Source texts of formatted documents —

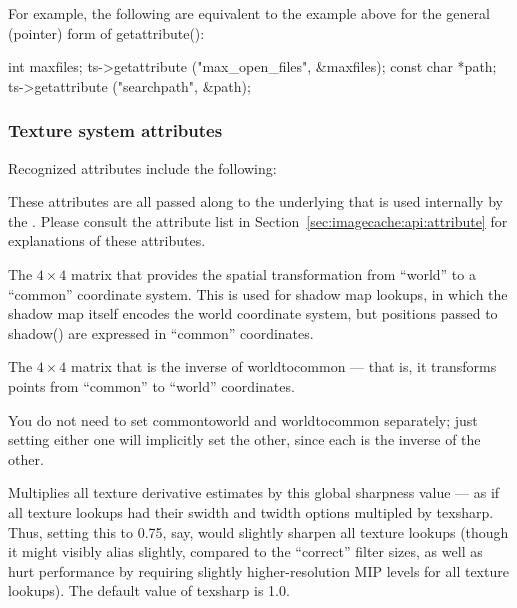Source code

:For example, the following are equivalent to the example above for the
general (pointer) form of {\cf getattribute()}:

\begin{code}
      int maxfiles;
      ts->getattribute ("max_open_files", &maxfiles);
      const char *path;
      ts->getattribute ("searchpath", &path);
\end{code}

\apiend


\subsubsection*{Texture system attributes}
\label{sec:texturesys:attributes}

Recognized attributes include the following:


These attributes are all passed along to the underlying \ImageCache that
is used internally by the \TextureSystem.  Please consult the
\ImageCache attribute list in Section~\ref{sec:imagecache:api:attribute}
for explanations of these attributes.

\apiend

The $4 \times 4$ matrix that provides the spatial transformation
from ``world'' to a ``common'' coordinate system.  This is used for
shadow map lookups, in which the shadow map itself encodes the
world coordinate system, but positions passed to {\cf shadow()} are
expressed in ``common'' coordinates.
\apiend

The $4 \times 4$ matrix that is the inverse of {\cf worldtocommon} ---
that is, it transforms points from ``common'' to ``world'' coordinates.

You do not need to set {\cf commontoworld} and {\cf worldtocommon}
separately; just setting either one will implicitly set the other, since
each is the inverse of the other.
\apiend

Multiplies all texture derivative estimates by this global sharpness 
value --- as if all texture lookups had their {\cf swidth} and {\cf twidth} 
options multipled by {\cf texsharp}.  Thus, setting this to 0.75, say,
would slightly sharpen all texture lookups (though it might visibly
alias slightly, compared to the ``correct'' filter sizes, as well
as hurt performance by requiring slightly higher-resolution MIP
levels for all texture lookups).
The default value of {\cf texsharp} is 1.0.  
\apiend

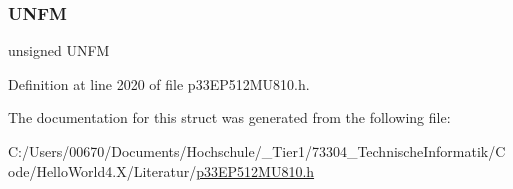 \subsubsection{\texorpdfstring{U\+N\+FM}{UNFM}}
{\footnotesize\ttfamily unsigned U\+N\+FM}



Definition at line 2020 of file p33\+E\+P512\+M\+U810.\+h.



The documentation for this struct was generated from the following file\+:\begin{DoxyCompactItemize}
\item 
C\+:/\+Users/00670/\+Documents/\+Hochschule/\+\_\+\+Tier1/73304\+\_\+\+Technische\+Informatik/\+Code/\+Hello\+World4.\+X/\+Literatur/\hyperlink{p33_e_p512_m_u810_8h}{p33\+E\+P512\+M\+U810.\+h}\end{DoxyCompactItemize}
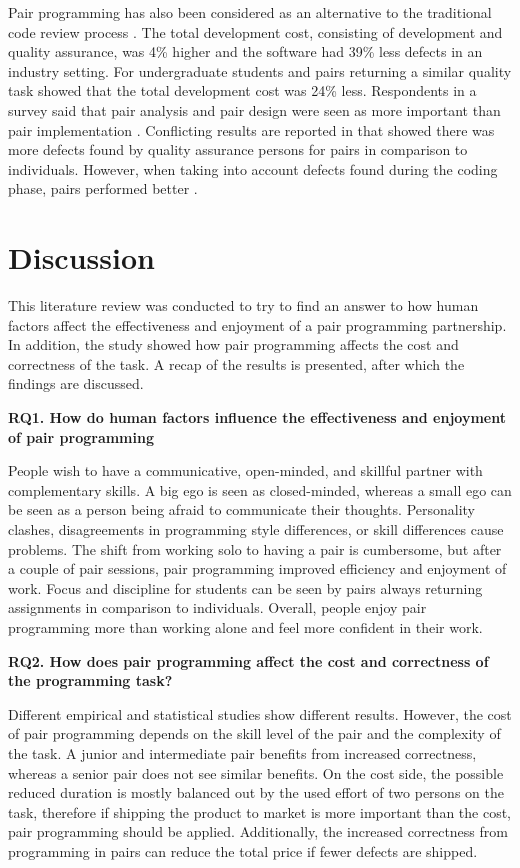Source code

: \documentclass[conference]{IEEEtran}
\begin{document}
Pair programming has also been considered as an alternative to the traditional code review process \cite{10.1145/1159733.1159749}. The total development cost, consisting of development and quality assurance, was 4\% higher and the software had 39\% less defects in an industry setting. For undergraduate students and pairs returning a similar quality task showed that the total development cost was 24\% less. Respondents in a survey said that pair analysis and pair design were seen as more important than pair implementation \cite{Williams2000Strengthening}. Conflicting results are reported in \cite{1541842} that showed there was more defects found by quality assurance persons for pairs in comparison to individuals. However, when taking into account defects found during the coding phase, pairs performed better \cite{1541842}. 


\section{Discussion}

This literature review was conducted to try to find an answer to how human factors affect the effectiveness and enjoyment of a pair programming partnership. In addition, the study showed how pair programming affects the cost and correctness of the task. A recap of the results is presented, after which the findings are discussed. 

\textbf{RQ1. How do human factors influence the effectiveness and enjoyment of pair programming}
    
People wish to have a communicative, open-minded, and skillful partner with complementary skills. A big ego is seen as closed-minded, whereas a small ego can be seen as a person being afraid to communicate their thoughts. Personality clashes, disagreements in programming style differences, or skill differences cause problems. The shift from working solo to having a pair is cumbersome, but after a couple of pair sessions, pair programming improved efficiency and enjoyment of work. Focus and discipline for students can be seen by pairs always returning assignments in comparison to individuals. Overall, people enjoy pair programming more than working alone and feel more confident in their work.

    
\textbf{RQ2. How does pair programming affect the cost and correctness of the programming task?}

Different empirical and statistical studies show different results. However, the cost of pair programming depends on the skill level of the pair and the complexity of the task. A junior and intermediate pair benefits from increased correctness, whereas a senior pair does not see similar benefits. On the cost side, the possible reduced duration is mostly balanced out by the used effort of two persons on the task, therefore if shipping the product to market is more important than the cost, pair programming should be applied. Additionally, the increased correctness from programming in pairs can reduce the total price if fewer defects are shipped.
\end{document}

TASK PROMPT —
Reproduce each line of the records above, exactly and without pictures.

REPLY —
Source code

:For example, the following are equivalent to the example above for the
general (pointer) form of {\cf getattribute()}:

\begin{code}
      int maxfiles;
      ts->getattribute ("max_open_files", &maxfiles);
      const char *path;
      ts->getattribute ("searchpath", &path);
\end{code}

\apiend


\subsubsection*{Texture system attributes}
\label{sec:texturesys:attributes}

Recognized attributes include the following:


These attributes are all passed along to the underlying \ImageCache that
is used internally by the \TextureSystem.  Please consult the
\ImageCache attribute list in Section~\ref{sec:imagecache:api:attribute}
for explanations of these attributes.

\apiend

The $4 \times 4$ matrix that provides the spatial transformation
from ``world'' to a ``common'' coordinate system.  This is used for
shadow map lookups, in which the shadow map itself encodes the
world coordinate system, but positions passed to {\cf shadow()} are
expressed in ``common'' coordinates.
\apiend

The $4 \times 4$ matrix that is the inverse of {\cf worldtocommon} ---
that is, it transforms points from ``common'' to ``world'' coordinates.

You do not need to set {\cf commontoworld} and {\cf worldtocommon}
separately; just setting either one will implicitly set the other, since
each is the inverse of the other.
\apiend

Multiplies all texture derivative estimates by this global sharpness 
value --- as if all texture lookups had their {\cf swidth} and {\cf twidth} 
options multipled by {\cf texsharp}.  Thus, setting this to 0.75, say,
would slightly sharpen all texture lookups (though it might visibly
alias slightly, compared to the ``correct'' filter sizes, as well
as hurt performance by requiring slightly higher-resolution MIP
levels for all texture lookups).
The default value of {\cf texsharp} is 1.0.  
\apiend

 \subsubsection{\texorpdfstring{U\+N\+FM}{UNFM}}
{\footnotesize\ttfamily unsigned U\+N\+FM}



Definition at line 2020 of file p33\+E\+P512\+M\+U810.\+h.



The documentation for this struct was generated from the following file\+:\begin{DoxyCompactItemize}
\item 
C\+:/\+Users/00670/\+Documents/\+Hochschule/\+\_\+\+Tier1/73304\+\_\+\+Technische\+Informatik/\+Code/\+Hello\+World4.\+X/\+Literatur/\hyperlink{p33_e_p512_m_u810_8h}{p33\+E\+P512\+M\+U810.\+h}\end{DoxyCompactItemize}
Source code

: \documentclass[conference]{IEEEtran}
\begin{document}
Pair programming has also been considered as an alternative to the traditional code review process \cite{10.1145/1159733.1159749}. The total development cost, consisting of development and quality assurance, was 4\% higher and the software had 39\% less defects in an industry setting. For undergraduate students and pairs returning a similar quality task showed that the total development cost was 24\% less. Respondents in a survey said that pair analysis and pair design were seen as more important than pair implementation \cite{Williams2000Strengthening}. Conflicting results are reported in \cite{1541842} that showed there was more defects found by quality assurance persons for pairs in comparison to individuals. However, when taking into account defects found during the coding phase, pairs performed better \cite{1541842}. 


\section{Discussion}

This literature review was conducted to try to find an answer to how human factors affect the effectiveness and enjoyment of a pair programming partnership. In addition, the study showed how pair programming affects the cost and correctness of the task. A recap of the results is presented, after which the findings are discussed. 

\textbf{RQ1. How do human factors influence the effectiveness and enjoyment of pair programming}
    
People wish to have a communicative, open-minded, and skillful partner with complementary skills. A big ego is seen as closed-minded, whereas a small ego can be seen as a person being afraid to communicate their thoughts. Personality clashes, disagreements in programming style differences, or skill differences cause problems. The shift from working solo to having a pair is cumbersome, but after a couple of pair sessions, pair programming improved efficiency and enjoyment of work. Focus and discipline for students can be seen by pairs always returning assignments in comparison to individuals. Overall, people enjoy pair programming more than working alone and feel more confident in their work.

    
\textbf{RQ2. How does pair programming affect the cost and correctness of the programming task?}

Different empirical and statistical studies show different results. However, the cost of pair programming depends on the skill level of the pair and the complexity of the task. A junior and intermediate pair benefits from increased correctness, whereas a senior pair does not see similar benefits. On the cost side, the possible reduced duration is mostly balanced out by the used effort of two persons on the task, therefore if shipping the product to market is more important than the cost, pair programming should be applied. Additionally, the increased correctness from programming in pairs can reduce the total price if fewer defects are shipped.
\end{document}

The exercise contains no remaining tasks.